The Greeks possessed two large collections of epic poetry. The one comprised poems relating to the great events and enterprises of the Heroic age, and characterised by a certain poetical unity; the other included works tamer in character and more desultory in their mode of treatment, containing the genealogies of men and gods, narratives of the exploits of separate heroes, and descriptions of the ordinary pursuits of life. The poems of the former class passed under the name of Homer; while those of the latter were in the same general way ascribed to Hesiod. The former were the productions of the Ionic and AEolic minstrels in Asia Minor, among whom Homer stood pre-eminent and eclipsed the brightness of the rest: the latter were the compositions of a school of bards in the neighbourhood of Mount Helicon in Boeotia, among whom in like manner Hesiod enjoyed the greatest celebrity. The poems of both schools were composed in the hexameter metre and in a similar dialect; but they differed widely in almost every other feature.

Of the Homeric poems the Iliad and the Odyssey were the most distinguished and have alone come down to us. The subject of the Iliad was the exploits of Achilles and of the other Grecian heroes before Ilium or Troy; that of the Odyssey was the wanderings and adventures of Odysseus or Ulysses after the capture of Troy on his return to his native island. Throughout the flourishing period of Greek literature these unrivalled works were universally regarded as the productions of a single mind; but there was very little agreement respecting the place of the poet's birth the details of his life, or the time in which he lived. Seven cities laid claim to Homer's birth, and most of them had legends to tell respecting his romantic parentage, his alleged blindness, and his life of an itinerant bard acquainted with poverty and sorrow. It cannot be disputed that he was an Asiatic Greek; but this is the only fact in his life which can be regarded as certain. Several of the best writers of antiquity supposed him to have been a native of the island of Chios; but most modern scholars believe Smyrna to have been his birthplace. His most probable date is about B.C. 850.

The mode in which these poems were preserved has occasioned great controversy in modern times. Even if they were committed to writing by the poet himself, and were handed down to posterity in this manner, it is certain that they were rarely read. We must endeavour to realise the difference between ancient Greece and our own times. During the most flourishing period of Athenian literature manuscripts were indifferently written, without division into parts, and without marks of punctuation.

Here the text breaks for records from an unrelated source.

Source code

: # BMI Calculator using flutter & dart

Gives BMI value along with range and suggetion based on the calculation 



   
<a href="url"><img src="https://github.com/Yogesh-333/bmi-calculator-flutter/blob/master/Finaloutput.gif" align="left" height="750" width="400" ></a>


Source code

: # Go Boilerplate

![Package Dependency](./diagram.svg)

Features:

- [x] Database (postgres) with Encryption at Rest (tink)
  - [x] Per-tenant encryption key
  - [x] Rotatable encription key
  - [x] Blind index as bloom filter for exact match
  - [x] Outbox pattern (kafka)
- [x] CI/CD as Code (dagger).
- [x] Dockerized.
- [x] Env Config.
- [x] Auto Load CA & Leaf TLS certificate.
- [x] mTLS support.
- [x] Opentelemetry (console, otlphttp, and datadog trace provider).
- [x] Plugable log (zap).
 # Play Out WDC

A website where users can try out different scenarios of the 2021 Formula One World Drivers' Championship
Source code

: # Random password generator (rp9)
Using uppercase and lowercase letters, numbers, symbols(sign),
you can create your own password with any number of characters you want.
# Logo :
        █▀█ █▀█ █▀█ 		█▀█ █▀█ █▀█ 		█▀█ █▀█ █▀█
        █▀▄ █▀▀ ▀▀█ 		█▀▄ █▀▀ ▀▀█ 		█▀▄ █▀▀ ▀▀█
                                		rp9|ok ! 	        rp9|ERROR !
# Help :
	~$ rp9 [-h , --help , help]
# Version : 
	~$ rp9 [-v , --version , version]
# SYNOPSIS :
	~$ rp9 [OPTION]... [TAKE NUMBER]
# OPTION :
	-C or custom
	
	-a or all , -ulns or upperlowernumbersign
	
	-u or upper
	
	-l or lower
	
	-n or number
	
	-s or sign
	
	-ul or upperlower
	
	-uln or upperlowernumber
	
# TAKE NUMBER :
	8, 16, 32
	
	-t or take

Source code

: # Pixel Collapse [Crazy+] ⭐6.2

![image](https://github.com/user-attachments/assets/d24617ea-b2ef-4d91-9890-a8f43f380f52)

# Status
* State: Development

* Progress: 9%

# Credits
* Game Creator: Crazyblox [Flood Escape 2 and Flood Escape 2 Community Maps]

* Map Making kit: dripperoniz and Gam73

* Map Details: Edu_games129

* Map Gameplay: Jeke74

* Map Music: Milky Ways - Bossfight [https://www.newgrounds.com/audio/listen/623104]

They were scarce and costly, could be obtained only by the wealthy, and read only by those who had had considerable literary training. Under these circumstances the Greeks could never become a reading people; and thus the great mass even of the Athenians became acquainted with the productions of the leading poets of Greece only by hearing them recited at their solemn festivals and on other public occasions. This was more strikingly the case at an earlier period. The Iliad and the Odyssey were not read by individuals in private, but were sung or recited at festivals or to assembled companies. The bard originally sung his own lays to the accompaniment of his lyre. He was succeeded by a body of professional reciters, called Rhapsodists, who rehearsed the poems of others. and who appear at early times to have had exclusive possession of the Homeric poems. But in the seventh century before the Christian era literary culture began to prevail among the Greeks; and men of education and wealth were naturally desirous of obtaining copies of the great poet of the nation. From this cause copies came to be circulated among the Greeks; but most of them contained only separate portions of the poems, or single rhapsodes, as they were called. Pisistratus, the tyrant or despot of Athens, is said to have been the first person who collected and arranged the poems in their present form, in order that they might be recited at the great Panathenaic festival at Athens.

Three works have come down to us bearing the name of Hesiod - the 'Works and Days,' the 'Theogony,' and a description of the 'Shield of Hercules.' Many ancient critics believed the 'Works and Days' to be the only genuine work of Hesiod, and their opinion has been adopted by most modern scholars. We learn from this work that Hesiod was a native of Ascra, a village at the foot of Mount Helicon, to which his father had migrated from the AEolian Cyme in Asia Minor. He further tells us that he gained the prize at Chalcis in a poetical contest; and that he was robbed of a fair share of his heritage by the unrighteous decision of judges who had been bribed by his brother Perses. The latter became afterwards reduced in circumstances, and applied to his brother for relief; and it is to him that Hesiod addresses his didactic poem of the 'Works and Days,' in which he lays down various moral and social maxims for the regulation of his conduct and his life. It contains an interesting representation of the feelings, habits, and superstitions of the rural population of Greece in the earlier ages. Respecting the date of Hesiod nothing certain can be affirmed. Modern writers usually suppose him to have flourished two or three generations later than Homer.